In [1]:
class Distribution:
    """Abstract class for unnormalized distribution"""
    
    def log_density(self, x):
        """
            Computes vectorized log of unnormalized log density
            
            x (torch tensor of shape BxD): B points at which we compute log density
            returns (torch tensor of shape B): \log \hat{\pi}(x) 
        """
        raise NotImplementedError
        
    def grad_log_density(self, x):
        """
            Computes vectorized gradient \nabla_x \log \pi(x)
            
            x (torch tensor of shape BxD): point at which we compute \nabla \log \pi
            returns (torch.tensor of shape BxD): gradients of log density
        """
        # FIXME why clone? (not detach?)
        x = x.clone().requires_grad_()
        logp = self.log_density(x)
        logp.sum().backward()

        return x.grad


class Proposal:
    """Abstract class for proposal"""
    
    def sample(self, x):
        """
            Computes vectorized sample from proposal q(x' | x)
            
            x (torch tensor of shape BxD): current point from which we propose
            returns: (torch tensor of shape BxD) new points
        """
        raise NotImplementedError

    def log_density(self, x, x_prime):
        """
            Computes vectorized log of unnormalized log density
            
            x (torch tensor of shape BxD): B points at which we compute log density
            returns (torch tensor of shape B): \log q(x' | x) 
        """
        raise NotImplementedError


class MCMC:
    def __init__(self, distribution, proposal):
        """
            Constructs MCMC sampler
        
            distribution (Distribution): distribution from which we sample
            proposal (Proposal): MCMC proposal
        """
        self.distribution = distribution
        self.proposal = proposal
    
    def _step(self, x, reject=True):
        batch_size = x.shape[0]

        x_prime = self.proposal.sample(x)
        acceptance_prob = self.acceptance_prob(x_prime, x) if reject else torch.ones(batch_size)
        
        # Keep accepted samples
        mask = torch.rand(batch_size) < acceptance_prob
        x[mask] = x_prime[mask]

        # Keep track of # rejected samples
        self._rejected += (1 - mask).type(torch.float32)

        return x

    def simulate(self, initial_point, n_steps, n_parallel=10):
        """
            Run `n_parallel ` simulations for `n_steps` starting from `initial_point`
            
            initial_point (torch tensor of shape D): starting point for all chains
            n_steps (int): number of samples in Markov chain
            n_parallel (int): number of parallel chains
            returns: dict(
                points (torch tensor of shape n_parallel x n_steps x D): samples
                n_rejected (numpy array of shape n_parallel): number of rejections for each chain
                rejection_rate (float): mean rejection rate over all chains
                means (torch tensor of shape n_parallel x n_steps x D): means[c, s] = mean(points[c, :s])
                variances (torch tensor of shape n_parallel x n_steps x D): variances[c, s, d] = variance(points[c, :s, d])
            )
        """
        xs = []
        x = initial_point.repeat(n_parallel, 1)
        self._rejected = torch.zeros(n_parallel)

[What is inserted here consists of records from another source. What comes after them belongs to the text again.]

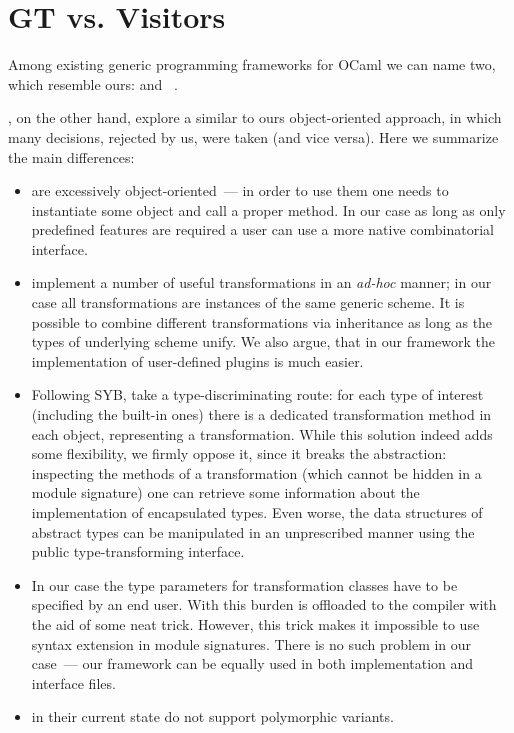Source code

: \section{GT vs. Visitors}

Among existing generic programming frameworks for OCaml we can name two, which resemble ours:  and ~\cite{Visitors}.

, on the other hand, explore a similar to ours object-oriented approach, in which many decisions, rejected by us, were taken (and vice versa). Here
we summarize the main differences:

\begin{itemize}
   \item {} are excessively object-oriented~--- in order to use them one needs to instantiate some object and call a proper method. In our case as long as
     only predefined features are required a user can use a more native combinatorial interface.
     
   \item {} implement a number of useful transformations in an \emph{ad-hoc} manner; in our case all transformations are instances of the
     same generic scheme. It is possible to combine different transformations via inheritance as long as the types of underlying scheme unify. We also argue, that
     in our framework the implementation of user-defined plugins is much easier.
     
   \item Following SYB,  take a type-discriminating route: for each type of interest (including the built-in ones) there is a dedicated
     transformation method in each object, representing a transformation. While this solution indeed adds some flexibility, we firmly oppose it, since it
     breaks the abstraction: inspecting the methods of a transformation (which cannot be hidden in a module signature) one can retrieve some
     information about the implementation of encapsulated types. Even worse, the data structures of abstract types can be manipulated in an unprescribed
     manner using the public type-transforming interface.

   \item In our case the type parameters for transformation classes have to be specified by an end user. With  this burden is offloaded to the
     compiler with the aid of some neat trick. However, this trick makes it impossible to use  syntax extension in module signatures. There is no
     such problem in our case~--- our framework can be equally used in both implementation and interface files.

   \item {} in their current state do not support polymorphic variants.
\end{itemize}
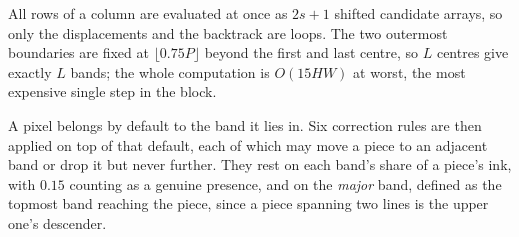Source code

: All rows of a column are evaluated at once as $2s+1$ shifted candidate arrays, so only the displacements and the backtrack are loops. The two outermost boundaries are fixed at $\lfloor0.75P\rfloor$ beyond the first and last centre, so $L$ centres give exactly $L$ bands; the whole computation is $O(15HW)$ at worst, the most expensive single step in the block.

A pixel belongs by default to the band it lies in. Six correction rules are then applied on top of that default, each of which may move a piece to an adjacent band or drop it but never further. They rest on each band's share of a piece's ink, with $0.15$ counting as a genuine presence, and on the \emph{major} band, defined as the topmost band reaching the piece, since a piece spanning two lines is the upper one's descender.


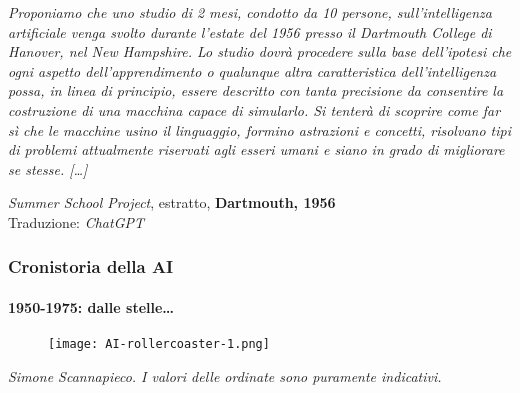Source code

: \begin{frame}[t,fragile]
{{\begin{minipage}[t]{.4\textwidth}
\begin{minipage}[t]{0.45\textwidth}
\begin{figure}[ht]
			\end{figure}
		\end{minipage}
	\end{minipage}
	}
	\hfill
		\begin{minipage}[t]{.55\textwidth}
			\renewcommand{\epigraphsize}{\scriptsize}
			\setlength{\afterepigraphskip}{0pt}
			\setlength{\beforeepigraphskip}{10pt}
			\setlength{\epigraphwidth}{\textwidth}
			\epigraph{\textit{Proponiamo che uno studio di 2 mesi, condotto da 10 persone, sull'\alert{intelligenza artificiale} venga svolto durante l'estate del 1956 presso il Dartmouth College di Hanover, nel New Hampshire. Lo studio dovrà procedere sulla base dell'ipotesi che ogni aspetto dell'apprendimento o qualunque altra caratteristica dell'intelligenza possa, in linea di principio, essere descritto con tanta precisione da consentire la costruzione di una macchina capace di simularlo. Si tenterà di scoprire come far sì che le macchine usino il linguaggio, formino astrazioni e concetti, risolvano tipi di problemi attualmente riservati agli esseri umani e siano in grado di migliorare se stesse. [\ldots]
}}{\textit{Summer School Project}, estratto, \textbf{Dartmouth, 1956}\\Traduzione: \textit{\textcopyright ChatGPT}}
		\end{minipage}%
	}
\end{frame}
%
\begin{frame}[t,fragile] \frametitle{Cronistoria della AI}
	\framesubtitle{1950-1975: dalle stelle\ldots}
	\vspace*{-15pt}
	\begin{figure}[ht]
        	\centering
        	\texttt{[image: AI-rollercoaster-1.png]}
    \end{figure}
	\begin{flushright}
    	\vspace*{-10pt}
        {\tiny\textit{\textcopyright Simone Scannapieco. I valori delle ordinate sono puramente indicativi.}}
	\end{flushright}
\end{frame}
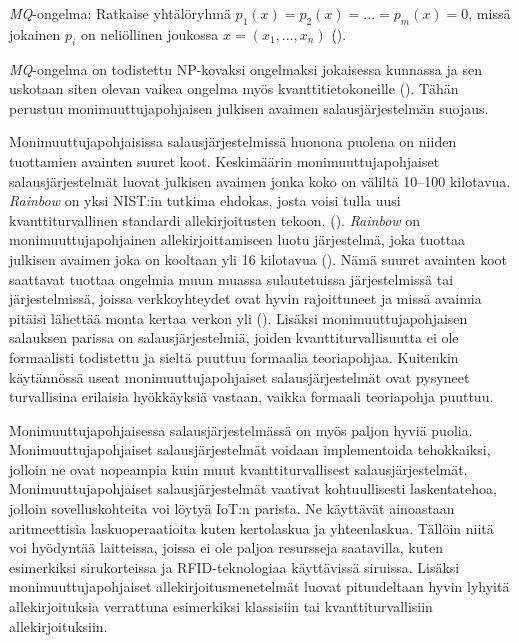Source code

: \emph{MQ}-ongelma: Ratkaise yhtälöryhmä $p_{1}(x) = p_{2}(x) = ... = p_ {m}(x) = 0$, missä jokainen $p_{i}$ on neliöllinen joukossa $x = (x_{1}, ..., x_{n})$ (\cite{Ding2009}).

\emph{MQ}-ongelma on todistettu NP-kovaksi ongelmaksi jokaisessa kunnassa ja sen uskotaan siten olevan vaikea ongelma myös kvanttitietokoneille (\cite{8012305}). Tähän perustuu monimuuttujapohjaisen julkisen avaimen salausjärjestelmän suojaus.

Monimuuttujapohjaisissa salausjärjestelmissä huonona puolena on niiden tuottamien avainten suuret koot. Keskimäärin monimuuttujapohjaiset salausjärjestelmät luovat julkisen avaimen jonka koko on väliltä 10--100 kilotavua. \emph{Rainbow} on yksi NIST:in tutkima ehdokas, josta voisi tulla uusi kvanttiturvallinen standardi allekirjoitusten tekoon. (\cite{alagic2020status}). \emph{Rainbow} on monimuuttujapohjainen allekirjoittamiseen luotu järjestelmä, joka tuottaa julkisen avaimen joka on kooltaan yli 16 kilotavua (\cite{Ding2009}). Nämä suuret avainten koot saattavat tuottaa ongelmia muun muassa sulautetuissa järjestelmissä tai järjestelmissä, joissa verkkoyhteydet ovat hyvin rajoittuneet ja missä avaimia pitäisi lähettää monta kertaa verkon yli (\cite{8012305}). Lisäksi monimuuttujapohjaisen salauksen parissa on salausjärjestelmiä, joiden kvanttiturvallisuutta ei ole formaalisti todistettu ja sieltä puuttuu formaalia teoriapohjaa. Kuitenkin käytännössä useat monimuuttujapohjaiset salausjärjestelmät ovat pysyneet turvallisina erilaisia hyökkäyksiä vastaan, vaikka formaali teoriapohja puuttuu.

Monimuuttujapohjaisessa salausjärjestelmässä on myös paljon hyviä puolia. Monimuuttujapohjaiset salausjärjestelmät voidaan implementoida tehokkaiksi, jolloin ne ovat nopeampia kuin muut kvanttiturvallisest salausjärjestelmät. Monimuuttujapohjaiset salausjärjestelmät vaativat kohtuullisesti laskentatehoa, jolloin sovelluskohteita voi löytyä IoT:n parista. Ne käyttävät ainoastaan aritmeettisia laskuoperaatioita kuten kertolaskua ja yhteenlaskua. Tällöin niitä voi hyödyntää laitteissa, joissa ei ole paljoa resursseja saatavilla, kuten esimerkiksi sirukorteissa ja RFID-teknologiaa käyttävissä siruissa. Lisäksi monimuuttujapohjaiset allekirjoitusmenetelmät luovat pituudeltaan hyvin lyhyitä allekirjoituksia verrattuna esimerkiksi klassisiin tai kvanttiturvallisiin allekirjoituksiin.
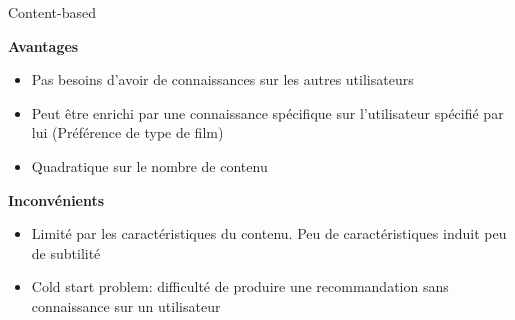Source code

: \begin{frame}{Content-based}

  \begin{minipage}[t]{0.49\linewidth}
    \alert{\textbf{Avantages}}
    \begin{itemize}
    \item Pas besoins d'avoir de connaissances sur les autres utilisateurs
    \item Peut être enrichi par une connaissance spécifique sur l'utilisateur spécifié par lui (Préférence de type de film)
    \item Quadratique sur le nombre de contenu
  \end{itemize}
  
\end{minipage}
\begin{minipage}[t]{0.49\linewidth}
  \alert{\textbf{Inconvénients}}
  \begin{itemize}
    \item Limité par les caractéristiques du contenu. Peu de caractéristiques induit peu de subtilité
    \item \og Cold start problem\fg : difficulté de produire une recommandation sans connaissance sur un utilisateur
  \end{itemize}
\end{minipage}
\end{frame}

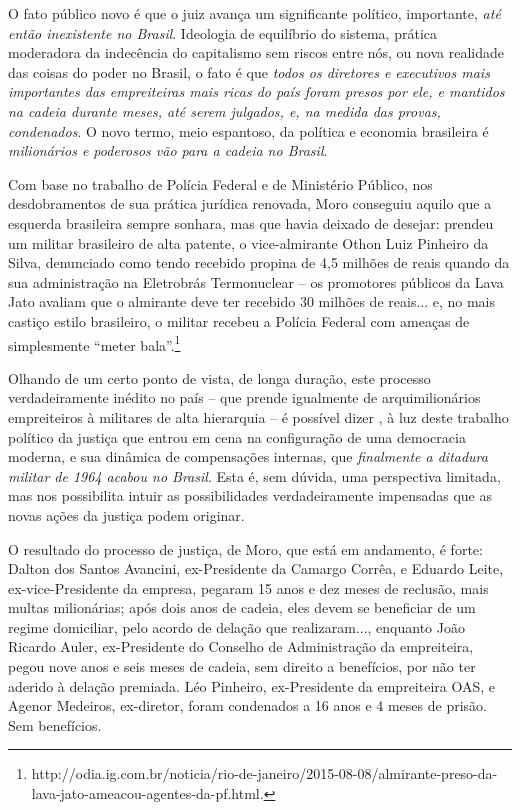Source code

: O fato público novo é que o juiz avança um significante político,
importante, \emph{até então inexistente no Brasil}. Ideologia de
equilíbrio do sistema, prática moderadora da indecência do capitalismo
sem riscos entre nós, ou nova realidade das coisas do poder no Brasil, o
fato é que \emph{todos os diretores e executivos mais importantes das
empreiteiras mais ricas do país foram presos por ele, e mantidos na
cadeia durante meses, até serem julgados, e, na medida das provas,
condenados}. O novo termo, meio espantoso, da política e economia
brasileira é \emph{milionários e poderosos vão para a cadeia no Brasil}.

Com base no trabalho de Polícia Federal e de Ministério Público, nos
desdobramentos de sua prática jurídica renovada, Moro conseguiu aquilo
que a esquerda brasileira sempre sonhara, mas que havia deixado de
desejar: prendeu um militar brasileiro de alta patente, o vice-almirante
Othon Luiz Pinheiro da Silva, denunciado como tendo recebido propina de
4,5 milhões de reais quando da sua administração na Eletrobrás
Termonuclear -- os promotores públicos da Lava Jato avaliam que o
almirante deve ter recebido 30 milhões de reais... e, no mais castiço
estilo brasileiro, o militar recebeu a Polícia Federal com ameaças de
simplesmente ``meter bala''.\footnote{http://odia.ig.com.br/noticia/rio-de-janeiro/2015-08-08/almirante-preso-da-lava-jato-ameacou-agentes-da-pf.html.}

Olhando de um certo ponto de vista, de longa duração, este processo
verdadeiramente inédito no país -- que prende igualmente de
arquimilionários empreiteiros à militares de alta hierarquia -- é
possível dizer , à luz deste trabalho político da justiça que entrou em
cena na configuração de uma democracia moderna, e sua dinâmica de
compensações internas, que \emph{finalmente a ditadura militar de 1964
acabou no Brasil}. Esta é, sem dúvida, uma perspectiva limitada, mas nos
possibilita intuir as possibilidades verdadeiramente impensadas que as
novas ações da justiça podem originar.

O resultado do processo de justiça, de Moro, que está em andamento, é
forte: Dalton dos Santos Avancini, ex-Presidente da Camargo Corrêa, e
Eduardo Leite, ex-vice-Presidente da empresa, pegaram 15 anos e dez
meses de reclusão, mais multas milionárias; após dois anos de cadeia,
eles devem se beneficiar de um regime domiciliar, pelo acordo de delação
que realizaram..., enquanto João Ricardo Auler, ex-Presidente do
Conselho de Administração da empreiteira, pegou nove anos e seis meses
de cadeia, sem direito a benefícios, por não ter aderido à delação
premiada. Léo Pinheiro, ex-Presidente da empreiteira OAS, e Agenor
Medeiros, ex-diretor, foram condenados a 16 anos e 4 meses de prisão.
Sem benefícios.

        dim = initial_point.shape[0]
        sums = np.zeros([n_parallel, dim])
        squares_sum = np.zeros([n_parallel, dim])

        # For each chain, for each dim, over all steps
        means = []
        variances = []

        for i in range(n_steps):
            x = self._step(x)
            xs.append(x.numpy().copy())

            sums += xs[-1]
            squares_sum += xs[-1]**2

            mean, squares_mean = sums / (i + 1), squares_sum / (i + 1)
            means.append(mean.copy())
            variances.append(squares_mean - mean**2)

        xs = np.stack(xs, axis=1)
        means = np.stack(means, axis=1)
        variances = np.stack(variances, axis=1)

        return dict(
            points=xs,
            n_rejected=self._rejected.numpy(),
            rejection_rate=(self._rejected / n_steps).mean().item(),
            means=means,
            variances=variances
        )